8 Na dit inleidende hoofdstuk gaan we in hoofdstuk 2 op zoek naar wat sociologie is en te bieden heeft aan zorgverleners. Hoofdstuk 3 gaat over de mens als sociaal wezen, wiens gedrag voor een groot gedeelte bestaat uit gedrag dat de samenleving en zijn directe omgeving van hem verwacht. In hoofdstuk 4 besteden we aandacht aan het leven van mensen in groepsverband. Groepen zijn voor elk mens onmisbaar en zonder mensen om ons heen is menselijk leven onmogelijk. Hoofdstuk 5 gaat over cultuur. Cultuur is de verzamelnaam voor waarden, normen, verwachtingen en doeleinden in een samenleving. Als zorgverlener krijg je daar elke dag mee te maken. In hoofdstuk 6 zoomen we in op het verschijnsel macht. Zorgverleners hebben niet alleen zelf macht maar ondergaan ook macht. Inzicht in wat macht is en hoe je ermee om kunt gaan is onmisbaar op alle niveaus in de zorg. In hoofdstuk 7 constateren we dat naast cultuur ook de sociale structuur en vooral de sociale ongelijkheid in een samenleving van grote invloed is op het gedrag van zorgverleners en hun cliënten. Datzelfde geldt voor tal van sociale veranderingen, die zich in de samenleving voltrekken. In hoofdstuk 8 staan we stil bij een aantal belangrijke sociale veranderingen.

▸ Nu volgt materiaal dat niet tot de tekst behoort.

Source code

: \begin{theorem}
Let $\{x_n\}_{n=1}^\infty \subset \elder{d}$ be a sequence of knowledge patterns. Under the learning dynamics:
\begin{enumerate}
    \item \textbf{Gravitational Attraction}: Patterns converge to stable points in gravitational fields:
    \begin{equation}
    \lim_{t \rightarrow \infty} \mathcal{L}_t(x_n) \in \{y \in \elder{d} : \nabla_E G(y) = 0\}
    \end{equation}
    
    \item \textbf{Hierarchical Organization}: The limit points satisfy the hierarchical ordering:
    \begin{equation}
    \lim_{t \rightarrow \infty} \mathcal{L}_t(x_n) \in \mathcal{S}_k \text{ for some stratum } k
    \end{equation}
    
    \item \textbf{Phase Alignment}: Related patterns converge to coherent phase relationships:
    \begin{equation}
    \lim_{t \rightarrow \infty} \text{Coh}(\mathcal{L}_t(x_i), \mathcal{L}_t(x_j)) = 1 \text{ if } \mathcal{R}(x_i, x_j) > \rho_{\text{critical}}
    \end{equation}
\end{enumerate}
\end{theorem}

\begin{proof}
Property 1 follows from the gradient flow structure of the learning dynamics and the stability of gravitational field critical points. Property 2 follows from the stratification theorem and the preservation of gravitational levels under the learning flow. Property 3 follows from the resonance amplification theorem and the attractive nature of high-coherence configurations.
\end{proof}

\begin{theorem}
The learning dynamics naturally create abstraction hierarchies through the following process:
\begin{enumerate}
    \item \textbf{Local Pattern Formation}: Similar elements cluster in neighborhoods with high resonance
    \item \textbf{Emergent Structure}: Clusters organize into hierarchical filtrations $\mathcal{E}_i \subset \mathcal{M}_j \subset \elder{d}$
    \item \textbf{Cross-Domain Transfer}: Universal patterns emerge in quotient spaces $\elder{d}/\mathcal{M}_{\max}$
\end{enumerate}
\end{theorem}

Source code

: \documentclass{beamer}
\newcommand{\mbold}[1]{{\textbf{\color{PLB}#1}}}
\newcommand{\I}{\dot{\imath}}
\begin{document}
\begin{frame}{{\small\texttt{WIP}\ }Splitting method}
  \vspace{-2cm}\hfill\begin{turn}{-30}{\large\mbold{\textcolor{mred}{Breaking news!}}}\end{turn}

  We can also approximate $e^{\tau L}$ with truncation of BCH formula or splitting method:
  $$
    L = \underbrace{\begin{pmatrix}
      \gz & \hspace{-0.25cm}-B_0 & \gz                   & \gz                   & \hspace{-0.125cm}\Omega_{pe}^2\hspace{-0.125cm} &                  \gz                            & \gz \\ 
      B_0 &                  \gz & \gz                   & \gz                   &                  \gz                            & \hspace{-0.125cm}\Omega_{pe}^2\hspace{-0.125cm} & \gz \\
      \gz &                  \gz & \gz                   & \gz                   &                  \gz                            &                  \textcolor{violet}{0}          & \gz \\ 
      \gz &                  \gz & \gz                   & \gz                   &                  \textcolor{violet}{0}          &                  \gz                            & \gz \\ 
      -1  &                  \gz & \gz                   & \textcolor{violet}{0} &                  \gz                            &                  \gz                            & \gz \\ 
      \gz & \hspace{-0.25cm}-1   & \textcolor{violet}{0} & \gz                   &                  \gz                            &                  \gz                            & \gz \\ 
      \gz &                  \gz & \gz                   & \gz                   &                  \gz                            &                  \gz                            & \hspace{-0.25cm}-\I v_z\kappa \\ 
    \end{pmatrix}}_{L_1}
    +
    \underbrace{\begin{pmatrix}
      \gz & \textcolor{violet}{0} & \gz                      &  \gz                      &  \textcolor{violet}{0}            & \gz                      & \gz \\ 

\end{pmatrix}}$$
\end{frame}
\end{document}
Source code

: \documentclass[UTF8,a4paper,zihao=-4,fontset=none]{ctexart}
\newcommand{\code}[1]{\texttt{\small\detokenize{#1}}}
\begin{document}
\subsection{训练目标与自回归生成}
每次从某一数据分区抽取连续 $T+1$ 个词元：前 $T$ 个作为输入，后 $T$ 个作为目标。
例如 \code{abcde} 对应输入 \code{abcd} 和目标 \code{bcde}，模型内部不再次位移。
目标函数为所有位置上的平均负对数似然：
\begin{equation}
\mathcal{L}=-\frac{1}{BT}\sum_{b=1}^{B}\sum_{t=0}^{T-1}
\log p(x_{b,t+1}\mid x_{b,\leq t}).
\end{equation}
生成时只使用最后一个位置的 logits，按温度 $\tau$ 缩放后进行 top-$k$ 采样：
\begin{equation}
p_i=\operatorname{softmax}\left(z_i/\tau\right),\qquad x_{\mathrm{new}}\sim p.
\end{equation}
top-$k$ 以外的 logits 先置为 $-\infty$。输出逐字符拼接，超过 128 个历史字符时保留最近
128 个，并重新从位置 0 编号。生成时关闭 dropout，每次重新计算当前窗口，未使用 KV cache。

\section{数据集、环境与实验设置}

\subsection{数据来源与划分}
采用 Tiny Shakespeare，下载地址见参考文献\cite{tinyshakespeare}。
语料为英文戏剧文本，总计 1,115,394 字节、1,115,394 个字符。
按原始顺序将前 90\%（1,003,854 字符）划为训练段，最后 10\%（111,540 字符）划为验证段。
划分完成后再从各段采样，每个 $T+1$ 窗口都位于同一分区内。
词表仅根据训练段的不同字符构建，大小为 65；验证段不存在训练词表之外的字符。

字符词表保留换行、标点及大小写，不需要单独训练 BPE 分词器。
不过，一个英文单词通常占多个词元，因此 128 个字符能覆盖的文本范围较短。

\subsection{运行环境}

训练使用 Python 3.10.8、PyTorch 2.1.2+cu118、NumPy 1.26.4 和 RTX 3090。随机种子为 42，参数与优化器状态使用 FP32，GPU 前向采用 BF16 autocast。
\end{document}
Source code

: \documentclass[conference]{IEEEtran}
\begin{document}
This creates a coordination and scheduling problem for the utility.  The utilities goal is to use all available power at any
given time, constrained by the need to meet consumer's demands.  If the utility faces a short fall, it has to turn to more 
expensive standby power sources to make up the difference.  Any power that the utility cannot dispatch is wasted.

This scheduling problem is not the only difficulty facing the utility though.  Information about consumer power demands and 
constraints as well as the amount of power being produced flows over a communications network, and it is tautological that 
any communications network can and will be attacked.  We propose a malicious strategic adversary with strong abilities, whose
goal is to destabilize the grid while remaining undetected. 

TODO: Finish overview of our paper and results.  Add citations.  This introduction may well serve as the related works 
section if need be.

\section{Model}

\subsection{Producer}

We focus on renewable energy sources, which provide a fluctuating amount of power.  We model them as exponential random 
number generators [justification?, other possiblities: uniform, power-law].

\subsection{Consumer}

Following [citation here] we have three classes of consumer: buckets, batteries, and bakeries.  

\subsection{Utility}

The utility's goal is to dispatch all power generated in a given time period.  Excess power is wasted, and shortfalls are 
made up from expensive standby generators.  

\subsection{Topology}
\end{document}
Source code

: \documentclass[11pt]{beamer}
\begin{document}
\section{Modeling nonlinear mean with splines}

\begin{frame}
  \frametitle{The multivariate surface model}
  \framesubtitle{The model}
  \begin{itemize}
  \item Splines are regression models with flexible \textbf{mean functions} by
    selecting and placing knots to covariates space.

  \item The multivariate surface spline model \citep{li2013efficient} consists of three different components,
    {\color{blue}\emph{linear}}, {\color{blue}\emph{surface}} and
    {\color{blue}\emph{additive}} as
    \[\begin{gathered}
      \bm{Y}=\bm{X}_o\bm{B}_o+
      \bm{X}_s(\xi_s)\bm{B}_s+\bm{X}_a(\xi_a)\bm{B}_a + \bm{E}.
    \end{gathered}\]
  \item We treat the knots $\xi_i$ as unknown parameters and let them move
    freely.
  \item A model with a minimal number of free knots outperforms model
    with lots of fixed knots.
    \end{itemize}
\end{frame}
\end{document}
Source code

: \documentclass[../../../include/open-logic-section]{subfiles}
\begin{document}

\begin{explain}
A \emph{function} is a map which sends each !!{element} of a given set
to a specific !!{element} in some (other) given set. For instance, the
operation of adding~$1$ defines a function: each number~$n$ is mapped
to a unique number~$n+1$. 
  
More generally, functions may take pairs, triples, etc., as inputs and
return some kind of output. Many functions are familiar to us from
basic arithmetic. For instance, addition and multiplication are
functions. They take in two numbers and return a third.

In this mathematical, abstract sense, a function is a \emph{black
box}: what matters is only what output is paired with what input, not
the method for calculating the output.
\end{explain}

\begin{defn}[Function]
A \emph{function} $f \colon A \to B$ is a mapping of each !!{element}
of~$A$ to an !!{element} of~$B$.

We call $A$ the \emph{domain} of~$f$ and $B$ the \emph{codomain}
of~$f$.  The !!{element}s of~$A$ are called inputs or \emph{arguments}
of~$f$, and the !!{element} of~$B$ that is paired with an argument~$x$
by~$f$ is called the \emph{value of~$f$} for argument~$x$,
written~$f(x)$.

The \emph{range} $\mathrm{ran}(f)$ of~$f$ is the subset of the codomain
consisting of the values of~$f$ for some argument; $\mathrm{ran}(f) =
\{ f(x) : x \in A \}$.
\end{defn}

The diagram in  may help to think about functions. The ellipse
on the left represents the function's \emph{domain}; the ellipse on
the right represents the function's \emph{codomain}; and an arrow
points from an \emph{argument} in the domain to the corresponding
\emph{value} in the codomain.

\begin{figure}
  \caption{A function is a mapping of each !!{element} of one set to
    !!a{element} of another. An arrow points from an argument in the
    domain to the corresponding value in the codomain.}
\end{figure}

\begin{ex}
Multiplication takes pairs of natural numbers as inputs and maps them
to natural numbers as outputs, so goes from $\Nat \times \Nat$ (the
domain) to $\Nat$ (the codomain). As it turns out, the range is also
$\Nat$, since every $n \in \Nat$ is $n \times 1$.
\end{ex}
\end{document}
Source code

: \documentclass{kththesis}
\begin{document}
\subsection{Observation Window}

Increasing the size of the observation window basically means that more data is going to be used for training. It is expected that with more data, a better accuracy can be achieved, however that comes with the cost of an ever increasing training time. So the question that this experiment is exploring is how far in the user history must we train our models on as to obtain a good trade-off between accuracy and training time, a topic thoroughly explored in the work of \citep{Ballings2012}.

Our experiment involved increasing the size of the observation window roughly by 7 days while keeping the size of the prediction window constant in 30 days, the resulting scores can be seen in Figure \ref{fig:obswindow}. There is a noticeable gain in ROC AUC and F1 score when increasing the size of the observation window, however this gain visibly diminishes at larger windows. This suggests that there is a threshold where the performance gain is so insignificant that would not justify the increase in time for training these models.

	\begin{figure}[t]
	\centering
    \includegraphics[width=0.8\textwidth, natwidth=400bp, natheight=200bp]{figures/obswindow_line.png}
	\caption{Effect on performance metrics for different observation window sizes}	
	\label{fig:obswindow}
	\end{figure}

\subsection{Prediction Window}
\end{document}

In de alledaagse praktijk van zorgverleners speelt onderzoek een belangrijke rol. Daarom gaan we in hoofdstuk 9 in op het belang van onderzoek voor zorgverleners. In hoofdstuk 10 ten slotte geven we een eerste aanzet tot integratie van sociologische begrippen en theorieën, die daarvoor in losse hoofdstukken zijn gepresenteerd. Bovendien vragen we ons af of de doelen van dit boek ook gehaald zijn. Het laatste hoofdstuk 11 bevat een aanbevolen literatuurlijst voor mensen die zich verder willen verdiepen in de sociologie. Opdracht 1. Onderbouw of bestrijd de uitspraak: Gelukkige slaven zijn de grootste vijanden van de vrijheid. Je kunt ook twee groepen vormen, waarbij de ene groep de opdracht krijgt de uitspraak te verdedigen en de andere om haar te bestrijden. 2. Schrijf een kort briefje aan een studiegenoot of vriend waarin je haar/hem uitlegt wat jij het belang van de sociologie vindt voor jouw (latere) werk en studie. 3. Lees nog eens de inhoudsopgave. Welk hoofdstuk maakt jou het meest nieuwsgierig?